George Jones
"He Stopped Loving Her Today" stands as the notable work most directly associated with George Jones, a country singer, songwriter, and guitarist whose career earned him recognition from several of the most significant cultural institutions in the United States.
Born on September 12, 1931, in Saratoga, Jones worked throughout his life as a country musician and recording artist, writing and performing in the English language. His profession placed him within the country music genre, where he operated as both a singer and a songwriter, contributing to a body of recorded work that drew sustained institutional attention over the course of his career.
That attention resulted in formal honors from multiple bodies. Jones received the Grammy Lifetime Achievement Award, an acknowledgment of his contributions as a recording artist. He also received the Kennedy Center Honors, and was awarded the National Medal of Arts. These three distinctions, taken together, represent a range of formal recognition that crossed the boundaries of the recording industry and the federal government's own cultural programs.
Jones died on April 26, 2013, in Nashville. The National Medal of Arts, among the honors he received during his lifetime, stands as one concrete measure by which his work as a country singer and songwriter was formally acknowledged.
Quotes by George Jones
George Jones's insights on:

After the first couple of years recording, I did a lot of praying. I said, 'Lord, please give me a hit.' I want one so bad.

There's nothing prettier in the world than a melody. I can get lost in a song with a melody. A lot of times I have, and the song wasn't that good, but I would get lost in that melody, and I'd want to do the song.

A new artist today has to get their teeth fixed, has to tighten their jeans up, and they have to get ’em the right kind of hat, and if anything’s wrong with their nose, if it’s a little crooked, it’s got to be straightened up.

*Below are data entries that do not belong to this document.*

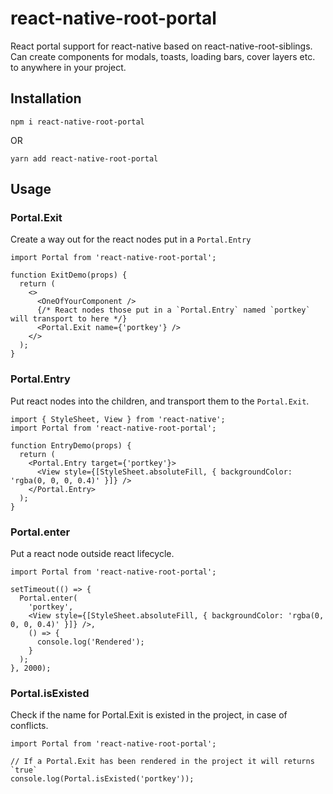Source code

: # react-native-root-portal

React portal support for react-native based on react-native-root-siblings.
Can create components for modals, toasts, loading bars, cover layers etc. to anywhere in your project.

## Installation

```
npm i react-native-root-portal
```
OR

```
yarn add react-native-root-portal
```

## Usage

### Portal.Exit

Create a way out for the react nodes put in a `Portal.Entry`

```
import Portal from 'react-native-root-portal';

function ExitDemo(props) {
  return (
    <>
      <OneOfYourComponent />
      {/* React nodes those put in a `Portal.Entry` named `portkey` will transport to here */}
      <Portal.Exit name={'portkey'} />
    </>
  );
}

```

### Portal.Entry

Put react nodes into the children, and transport them to the `Portal.Exit`.

```
import { StyleSheet, View } from 'react-native';
import Portal from 'react-native-root-portal';

function EntryDemo(props) {
  return (
    <Portal.Entry target={'portkey'}>
      <View style={[StyleSheet.absoluteFill, { backgroundColor: 'rgba(0, 0, 0, 0.4)' }]} />
    </Portal.Entry>
  );
}
```

### Portal.enter

Put a react node outside react lifecycle.

```
import Portal from 'react-native-root-portal';

setTimeout(() => {
  Portal.enter(
    'portkey',
    <View style={[StyleSheet.absoluteFill, { backgroundColor: 'rgba(0, 0, 0, 0.4)' }]} />,
    () => {
      console.log('Rendered');
    }
  );
}, 2000);

```

### Portal.isExisted

Check if the name for Portal.Exit is existed in the project, in case of conflicts.

```
import Portal from 'react-native-root-portal';

// If a Portal.Exit has been rendered in the project it will returns `true`
console.log(Portal.isExisted('portkey'));

```
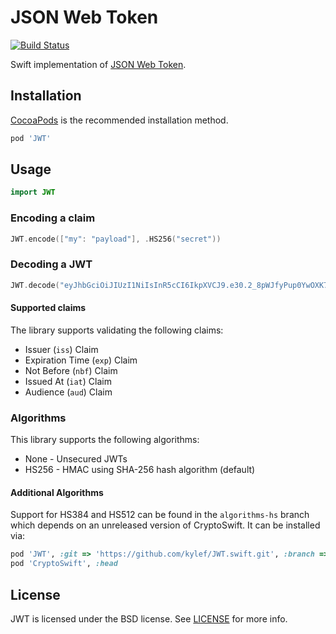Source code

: # JSON Web Token

[![Build Status](http://img.shields.io/travis/kylef/JWT.swift/master.svg?style=flat)](https://travis-ci.org/kylef/JWT.swift)

Swift implementation of [JSON Web Token](https://tools.ietf.org/html/draft-ietf-oauth-json-web-token-32).

## Installation

[CocoaPods](http://cocoapods.org/) is the recommended installation method.

```ruby
pod 'JWT'
```

## Usage

```swift
import JWT
```

### Encoding a claim

```swift
JWT.encode(["my": "payload"], .HS256("secret"))
```

### Decoding a JWT

```swift
JWT.decode("eyJhbGciOiJIUzI1NiIsInR5cCI6IkpXVCJ9.e30.2_8pWJfyPup0YwOXK7g9Dn0cF1E3pdn299t4hSeJy5w")
```

#### Supported claims

The library supports validating the following claims:

- Issuer (`iss`) Claim
- Expiration Time (`exp`) Claim
- Not Before (`nbf`) Claim
- Issued At (`iat`) Claim
- Audience (`aud`) Claim

### Algorithms

This library supports the following algorithms:

- None - Unsecured JWTs
- HS256 - HMAC using SHA-256 hash algorithm (default)

#### Additional Algorithms

Support for HS384 and HS512 can be found in the `algorithms-hs` branch which depends on an unreleased version of CryptoSwift. It can be installed via:

```ruby
pod 'JWT', :git => 'https://github.com/kylef/JWT.swift.git', :branch => 'algorithms-hs'
pod 'CryptoSwift', :head
```

## License

JWT is licensed under the BSD license. See [LICENSE](LICENSE) for more info.


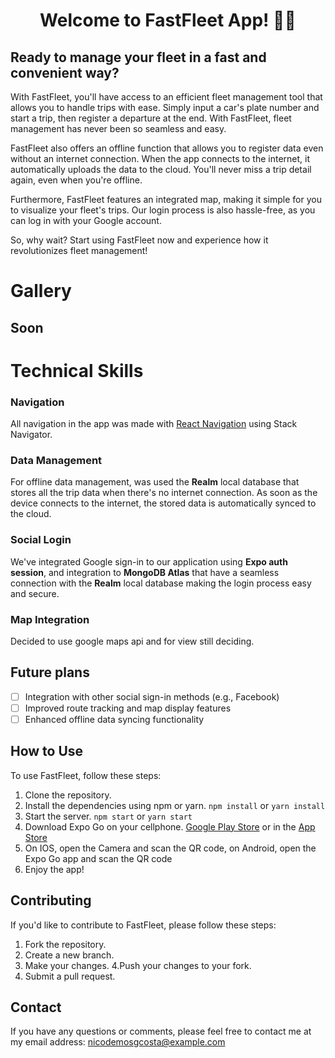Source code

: <h1 align="center">Welcome to FastFleet App! 🚀🚗</h1>

## Ready to manage your fleet in a fast and convenient way?

With FastFleet, you'll have access to an efficient fleet management tool that allows you to handle trips with ease. Simply input a car's plate number and start a trip, then register a departure at the end. With FastFleet, fleet management has never been so seamless and easy.

FastFleet also offers an offline function that allows you to register data even without an internet connection. When the app connects to the internet, it automatically uploads the data to the cloud. You'll never miss a trip detail again, even when you're offline.

Furthermore, FastFleet features an integrated map, making it simple for you to visualize your fleet's trips. Our login process is also hassle-free, as you can log in with your Google account.

So, why wait? Start using FastFleet now and experience how it revolutionizes fleet management!

# Gallery
## Soon

# Technical Skills

### Navigation
All navigation in the app was made with [React Navigation](https://reactnavigation.org/) using Stack Navigator.

### Data Management
For offline data management, was used the **Realm** local database that stores all the trip data when there's no internet connection. As soon as the device connects to the internet, the stored data is automatically synced to the cloud.

### Social Login
We've integrated Google sign-in to our application using **Expo auth session**, and integration to **MongoDB Atlas** that have a seamless connection with the **Realm** local database making the login process easy and secure.

### Map Integration
Decided to use google maps api and for view still deciding.

## Future plans
 - [ ] Integration with other social sign-in methods (e.g., Facebook)
 - [ ] Improved route tracking and map display features
 - [ ] Enhanced offline data syncing functionality

## How to Use

To use FastFleet, follow these steps:

1. Clone the repository.
2. Install the dependencies using npm or yarn.
   ```npm install``` or ```yarn install```
3. Start the server.
   ```npm start``` or ```yarn start```
4. Download Expo Go on your cellphone.
   [Google Play Store](https://play.google.com/store/apps/details?id=host.exp.exponent&referrer=www) or in the [App Store](https://itunes.apple.com/app/apple-store/id982107779)
5. On IOS, open the Camera and scan the QR code, on Android, open the Expo Go app and scan the QR code
6. Enjoy the app!

## Contributing

If you'd like to contribute to FastFleet, please follow these steps:

1. Fork the repository.
2. Create a new branch.
3. Make your changes.
4.Push your changes to your fork.
5. Submit a pull request.

## Contact

If you have any questions or comments, please feel free to contact me at my email address: nicodemosgcosta@example.com
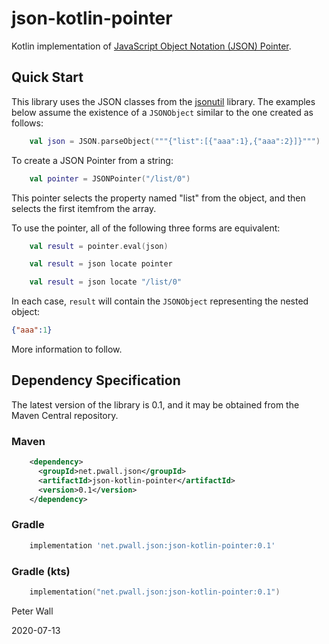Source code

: # json-kotlin-pointer

Kotlin implementation of [JavaScript Object Notation (JSON) Pointer](https://tools.ietf.org/html/rfc6901).

## Quick Start

This library uses the JSON classes from the [jsonutil](https://github.com/pwall567/jsonutil) library.
The examples below assume the existence of a `JSONObject` similar to the one created as follows:
```kotlin
    val json = JSON.parseObject("""{"list":[{"aaa":1},{"aaa":2}]}""")
```

To create a JSON Pointer from a string:
```kotlin
    val pointer = JSONPointer("/list/0")
```
This pointer selects the property named "list" from the object, and then selects the first itemfrom the array.

To use the pointer, all of the following three forms are equivalent:
```kotlin
    val result = pointer.eval(json)
```
```kotlin
    val result = json locate pointer
```
```kotlin
    val result = json locate "/list/0"
```
 In each case, `result` will contain the `JSONObject` representing the nested object:
 ```json
{"aaa":1}
```
 
More information to follow.

## Dependency Specification

The latest version of the library is 0.1, and it may be obtained from the Maven Central repository.

### Maven
```xml
    <dependency>
      <groupId>net.pwall.json</groupId>
      <artifactId>json-kotlin-pointer</artifactId>
      <version>0.1</version>
    </dependency>
```
### Gradle
```groovy
    implementation 'net.pwall.json:json-kotlin-pointer:0.1'
```
### Gradle (kts)
```kotlin
    implementation("net.pwall.json:json-kotlin-pointer:0.1")
```

Peter Wall

2020-07-13
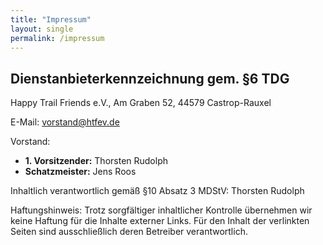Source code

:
 ```yaml
---
title: "Impressum"
layout: single
permalink: /impressum
---
```


## Dienstanbieterkennzeichnung gem. §6 TDG

Happy Trail Friends e.V., Am Graben 52, 44579 Castrop-Rauxel

E-Mail: [vorstand@htfev.de](mailto:vorstand@htfev.de)

Vorstand:
* **1. Vorsitzender:** Thorsten Rudolph
* **Schatzmeister:** Jens Roos

Inhaltlich verantwortlich
gemäß §10 Absatz 3 MDStV: Thorsten Rudolph

Haftungshinweis:
Trotz sorgfältiger inhaltlicher Kontrolle übernehmen wir keine Haftung für die Inhalte externer Links. Für den Inhalt der verlinkten Seiten sind ausschließlich deren Betreiber verantwortlich.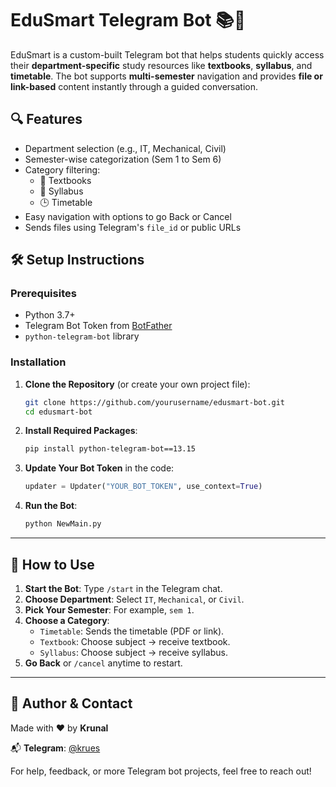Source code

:# EduSmart Telegram Bot 📚🤖

EduSmart is a custom-built Telegram bot that helps students quickly access their **department-specific** study resources like **textbooks**, **syllabus**, and **timetable**. The bot supports **multi-semester** navigation and provides **file or link-based** content instantly through a guided conversation.

## 🔍 Features

- Department selection (e.g., IT, Mechanical, Civil)
- Semester-wise categorization (Sem 1 to Sem 6)
- Category filtering:
  - 📘 Textbooks
  - 📄 Syllabus
  - 🕒 Timetable
- Easy navigation with options to go Back or Cancel
- Sends files using Telegram's `file_id` or public URLs

## 🛠️ Setup Instructions

### Prerequisites

- Python 3.7+
- Telegram Bot Token from [BotFather](https://t.me/BotFather)
- `python-telegram-bot` library

### Installation

1. **Clone the Repository** (or create your own project file):
    ```bash
    git clone https://github.com/yourusername/edusmart-bot.git
    cd edusmart-bot
    ```

2. **Install Required Packages**:
    ```bash
    pip install python-telegram-bot==13.15
    ```

3. **Update Your Bot Token** in the code:
    ```python
    updater = Updater("YOUR_BOT_TOKEN", use_context=True)
    ```

4. **Run the Bot**:
    ```bash
    python NewMain.py
    ```

---

## 🚀 How to Use

1. **Start the Bot**: Type `/start` in the Telegram chat.
2. **Choose Department**: Select `IT`, `Mechanical`, or `Civil`.
3. **Pick Your Semester**: For example, `sem 1`.
4. **Choose a Category**:
   - `Timetable`: Sends the timetable (PDF or link).
   - `Textbook`: Choose subject → receive textbook.
   - `Syllabus`: Choose subject → receive syllabus.
5. **Go Back** or `/cancel` anytime to restart.

---
## 👤 Author & Contact

Made with ❤️ by **Krunal**

📬 **Telegram**: [@krues](https://t.me/krues)

For help, feedback, or more Telegram bot projects, feel free to reach out!
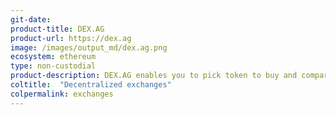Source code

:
 ```yaml
---
git-date: 
product-title: DEX.AG
product-url: https://dex.ag
image: /images/output_md/dex.ag.png
ecosystem: ethereum
type: non-custodial
product-description: DEX.AG enables you to pick token to buy and compare rates on multiple decentralized exchanges.
coltitle:  "Decentralized exchanges"
colpermalink: exchanges
---
```

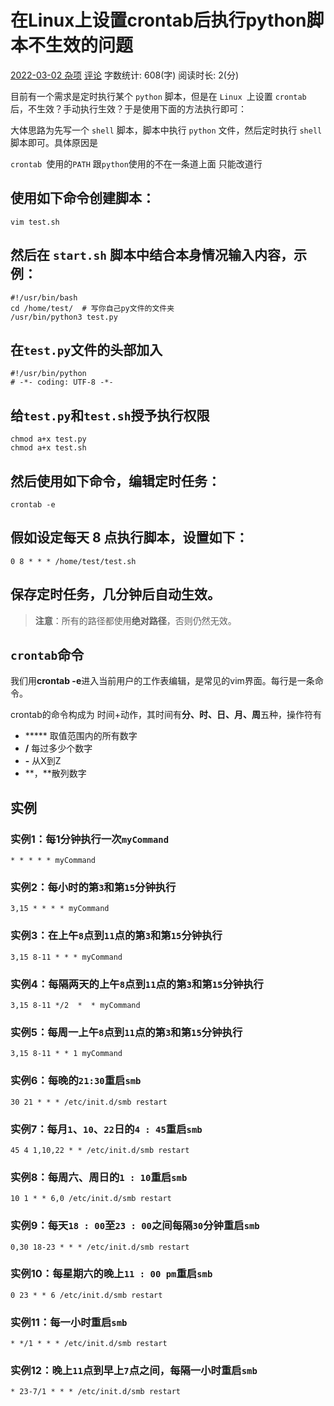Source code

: # 在Linux上设置crontab后执行python脚本不生效的问题

 [2022-03-02 ](https://blog.11451400.xyz/2022/03/02/在Linux上设置crontab后执行python脚本不生效的问题/) [杂项](https://blog.11451400.xyz/tags/杂项/) [评论](https://blog.11451400.xyz/2022/03/02/在Linux上设置crontab后执行python脚本不生效的问题/#comments) 字数统计: 608(字) 阅读时长: 2(分)

目前有一个需求是定时执行某个 `python` 脚本，但是在 `Linux `上设置 `crontab `后，不生效？手动执行生效？于是使用下面的方法执行即可：

大体思路为先写一个 `shell` 脚本，脚本中执行 `python` 文件，然后定时执行 `shell` 脚本即可。具体原因是

`crontab `使用的`PATH` 跟`python`使用的不在一条道上面 只能改道行

## 使用如下命令创建脚本：

```
vim test.sh
```

## 然后在 `start.sh` 脚本中结合本身情况输入内容，示例：

```
#!/usr/bin/bash
cd /home/test/  # 写你自己py文件的文件夹
/usr/bin/python3 test.py
```

## 在`test.py`文件的头部加入

```
#!/usr/bin/python
# -*- coding: UTF-8 -*-
```

## 给`test.py`和`test.sh`授予执行权限

```
chmod a+x test.py
chmod a+x test.sh
```

## 然后使用如下命令，编辑定时任务：

```
crontab -e
```

## 假如设定每天 8 点执行脚本，设置如下：

```
0 8 * * * /home/test/test.sh
```

## 保存定时任务，几分钟后自动生效。

> **注意**：所有的路径都使用**绝对路径**，否则仍然无效。

## `crontab`命令

我们用**crontab -e**进入当前用户的工作表编辑，是常见的vim界面。每行是一条命令。

crontab的命令构成为 时间+动作，其时间有**分、时、日、月、周**五种，操作符有

- ***** 取值范围内的所有数字
- **/** 每过多少个数字
- **-** 从X到Z
- **，**散列数字

## 实例

### 实例1：每1分钟执行一次`myCommand`

```
* * * * * myCommand
```

### 实例2：每小时的第`3`和第`15`分钟执行

```
3,15 * * * * myCommand
```

### 实例3：在上午`8`点到`11`点的第`3`和第`15`分钟执行

```
3,15 8-11 * * * myCommand
```

### 实例4：每隔两天的上午`8`点到`11`点的第`3`和第`15`分钟执行

```
3,15 8-11 */2  *  * myCommand
```

### 实例5：每周一上午`8`点到`11`点的第`3`和第`15`分钟执行

```
3,15 8-11 * * 1 myCommand
```

### 实例6：每晚的`21:30`重启`smb`

```
30 21 * * * /etc/init.d/smb restart
```

### 实例7：每月`1`、`10`、`22`日的`4 : 45`重启`smb`

```
45 4 1,10,22 * * /etc/init.d/smb restart
```

### 实例8：每周六、周日的`1 : 10`重启`smb`

```
10 1 * * 6,0 /etc/init.d/smb restart
```

### 实例9：每天`18 : 00`至`23 : 00`之间每隔`30`分钟重启`smb`

```
0,30 18-23 * * * /etc/init.d/smb restart
```

### 实例10：每星期六的晚上`11 : 00 pm`重启`smb`

```
0 23 * * 6 /etc/init.d/smb restart
```

### 实例11：每一小时重启`smb`

```
* */1 * * * /etc/init.d/smb restart
```

### 实例12：晚上`11`点到早上`7`点之间，每隔一小时重启`smb`

```
* 23-7/1 * * * /etc/init.d/smb restart
```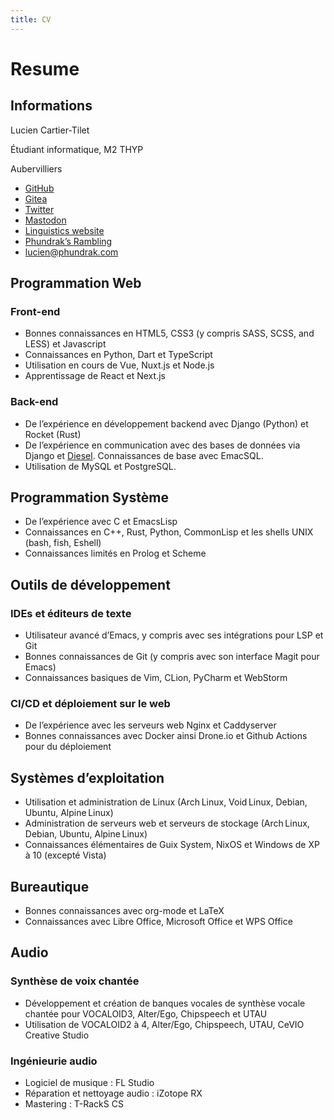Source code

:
 ```yaml
---
title: CV
---
```


# Resume

## Informations
Lucien Cartier-Tilet

Étudiant informatique, M2 THYP

Aubervilliers

- [GitHub](https://github.com/Phundrak)
- [Gitea](https://labs.phundrak.com) <Badge type="warning" text="instance personnelle" vertical="middle" />
- [Twitter](https://twitter.com/phundrak)
- [Mastodon](https://fosstodon.org/@phundrak)
- [Linguistics website](https://conlang.phundrak.com)
- [Phundrak’s Rambling](https://blog.phundrak.com) <Badge type="tip" text="blog" vertical="middle" />
- [lucien@phundrak.com](mailto:lucien@phundrak.com) <Badge type="tip" text="courriel" vertical="middle" />

## Programmation Web

### Front-end

- Bonnes connaissances en HTML5, CSS3 (y compris SASS, SCSS, and
  LESS) et Javascript
- Connaissances en Python, Dart et TypeScript
- Utilisation en cours de Vue, Nuxt.js et Node.js
- Apprentissage de React et Next.js

### Back-end

- De l’expérience en développement backend avec Django (Python) et Rocket (Rust)
- De l’expérience en communication avec des bases de données via
  Django et [Diesel](https://diesel.rs). Connaissances de base avec EmacSQL.
- Utilisation de MySQL et PostgreSQL.

## Programmation Système
- De l’expérience avec C et EmacsLisp
- Connaissances en C++, Rust, Python, CommonLisp et les shells UNIX
  (bash, fish, Eshell)
- Connaissances limités en Prolog et Scheme

## Outils de développement
### IDEs et éditeurs de texte
- Utilisateur avancé d’Emacs, y compris avec ses intégrations pour LSP
  et Git
- Bonnes connaissances de Git (y compris avec son interface Magit pour
  Emacs)
- Connaissances basiques de Vim, CLion, PyCharm et WebStorm

### CI/CD et déploiement sur le web
- De l’expérience avec les serveurs web Nginx et Caddyserver
- Bonnes connaissances avec Docker ainsi Drone.io et Github Actions
  pour du déploiement

## Systèmes d’exploitation
- Utilisation et administration de Linux (Arch Linux, Void Linux,
  Debian, Ubuntu, Alpine Linux)
- Administration de serveurs web et serveurs de stockage (Arch Linux,
  Debian, Ubuntu, Alpine Linux)
- Connaissances élémentaires de Guix System, NixOS et Windows de XP à
  10 (excepté Vista)

## Bureautique
- Bonnes connaissances avec org-mode et LaTeX
- Connaissances avec Libre Office, Microsoft Office et WPS Office

## Audio

### Synthèse de voix chantée
- Développement et création de banques vocales de synthèse vocale
  chantée pour VOCALOID3, Alter/Ego, Chipspeech et UTAU
- Utilisation de VOCALOID2 à 4, Alter/Ego, Chipspeech, UTAU, CeVIO
  Creative Studio

### Ingénieurie audio
- Logiciel de musique : FL Studio
- Réparation et nettoyage audio : iZotope RX
- Mastering : T-RackS CS
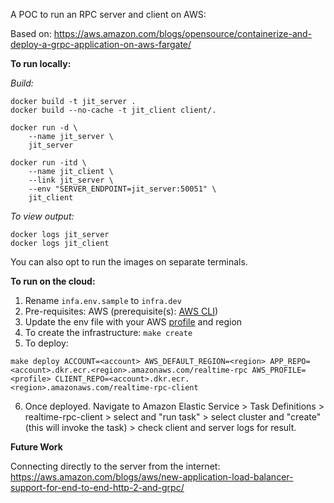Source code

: A POC to run an RPC server and client on AWS:

Based on: https://aws.amazon.com/blogs/opensource/containerize-and-deploy-a-grpc-application-on-aws-fargate/

**To run locally:**

*Build:*

```
docker build -t jit_server .
docker build --no-cache -t jit_client client/.

docker run -d \                               
    --name jit_server \
    jit_server

docker run -itd \                  
    --name jit_client \
    --link jit_server \
    --env "SERVER_ENDPOINT=jit_server:50051" \
    jit_client

 ```   

 *To view output:*
 ```
 docker logs jit_server
 docker logs jit_client
 ```

 You can also opt to run the images on separate terminals.

 **To run on the cloud:**

 1. Rename `infa.env.sample` to `infra.dev`
 2. Pre-requisites: AWS (prerequisite(s): [AWS CLI](https://docs.aws.amazon.com/cli/latest/userguide/getting-started-install.html))
 3. Update the env file with your AWS [profile](https://docs.aws.amazon.com/cli/latest/userguide/cli-configure-files.html#cli-configure-files-methods) and region
 4. To create the infrastructure: `make create`
 5. To deploy:

 ```
 make deploy ACCOUNT=<account> AWS_DEFAULT_REGION=<region> APP_REPO=<account>.dkr.ecr.<region>.amazonaws.com/realtime-rpc AWS_PROFILE=<profile> CLIENT_REPO=<account>.dkr.ecr.<region>.amazonaws.com/realtime-rpc-client
 ```

 6. Once deployed. Navigate to Amazon Elastic Service > Task Definitions > realtime-rpc-client > select and "run task" > select cluster and "create" (this will invoke the task) > check client and server logs for result.


 **Future Work**

 Connecting directly to the server from the internet: https://aws.amazon.com/blogs/aws/new-application-load-balancer-support-for-end-to-end-http-2-and-grpc/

After the first couple of years recording I did a lot of praying. I said, ‘Lord, please give me a hit.’ I want one so bad.

I’ve always said that if I could have made a living someway in gospel music, I would have loved to had that break, but it never was offered to me, a job in that field, so naturally, I got lost on that other road.

Anybody who loves country music loves gospel. Even they are competing with the same type of problem that I’m competing with. We older artists are competing with the new style of country, with their new modern style of gospel, with the young people.

Everybody knows in the business how I feel about country music. I’m an old traditionalist. Then they just call me an old man and stuck in my old ways, but with all the fans I’ve got out there, I can’t be all that wrong. I do love traditional country music. I love the good stuff.

There’s nothing prettier in the world than a melody. I can get lost in a song with a melody.

Me and the bottle have always been friends, we’ve had a few old nasty fights but the bottle would always win, so when I go to answer that final curtain call, I can hear these words being whispered by all... Ol’ George stopped drinking today.

Different people have their ways of measuring success, maybe it’s not the right way but wrong’s what I do best.